Он носился в воздухе над обществом, слепленным наскоро основателем Нового Севера, порхал, наблюдал и улыбался. Он мог бы найти в нем обильную для себя пищу, пошутить над его школьническою неловкостью, обрызгать желчью и смехом кучу переселившихся в него странностей и оставшихся от прежнего штата предрассудков; но он не хотел огорчать его юности, не смел останавливать его развития: он только исчислял его усилия и его успехи и удивлялся благородству чувств и чистоте намерений, украшавших первые годы его существования.
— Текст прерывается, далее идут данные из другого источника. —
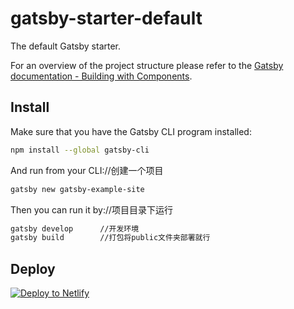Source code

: # gatsby-starter-default
The default Gatsby starter.

For an overview of the project structure please refer to the [Gatsby documentation - Building with Components](https://www.gatsbyjs.org/docs/building-with-components/).

## Install

Make sure that you have the Gatsby CLI program installed:
```sh
npm install --global gatsby-cli
```

And run from your CLI://创建一个项目
```sh
gatsby new gatsby-example-site
```

Then you can run it by://项目目录下运行
```sh
gatsby develop      //开发环境
gatsby build        //打包将public文件夹部署就行
```

## Deploy

[![Deploy to Netlify](https://www.netlify.com/img/deploy/button.svg)](https://app.netlify.com/start/deploy?repository=https://github.com/gatsbyjs/gatsby-starter-default)
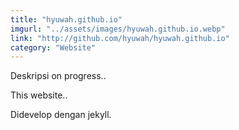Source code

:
 ```yaml
---
title: "hyuwah.github.io"
imgurl: "../assets/images/hyuwah.github.io.webp"
link: "http://github.com/hyuwah/hyuwah.github.io"
category: "Website"
---
```

Deskripsi on progress..
<div class="progress">
      <div class="indeterminate"></div>
  </div>

This website..

Didevelop dengan jekyll.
И сама сатира принуждена была смотреть с уважением на дивное произведение рук Великого и не примечать недостатков.

Но когда это общество взросло, возмужало и укрепилось; когда со временем, забыв высокое свое начало, оно занялось составлением особых для себя пороков и вздумало еще объявлять требование на изящность вкуса; когда им завладели разврат и Бироны[46], которые продавали свои милости на вес срама и, для удобности народного подражательства, взяв на себя поставку образцов смешного и преступного, подражателям отрезывали языки за замечания,— тогда и Дух Сатиры, оставя прежнюю свою снисходительность, ревностно принялся за дело, чтоб оградить своего питомца от дальнейшей порчи. Он стал бегать, суетиться; порицал странности, обнаруживал злоупотребления, посрамлял распутство, ободрял негодование добродетели — и произвел Кантемира[47]: народная нравственность была ему за то благодарна.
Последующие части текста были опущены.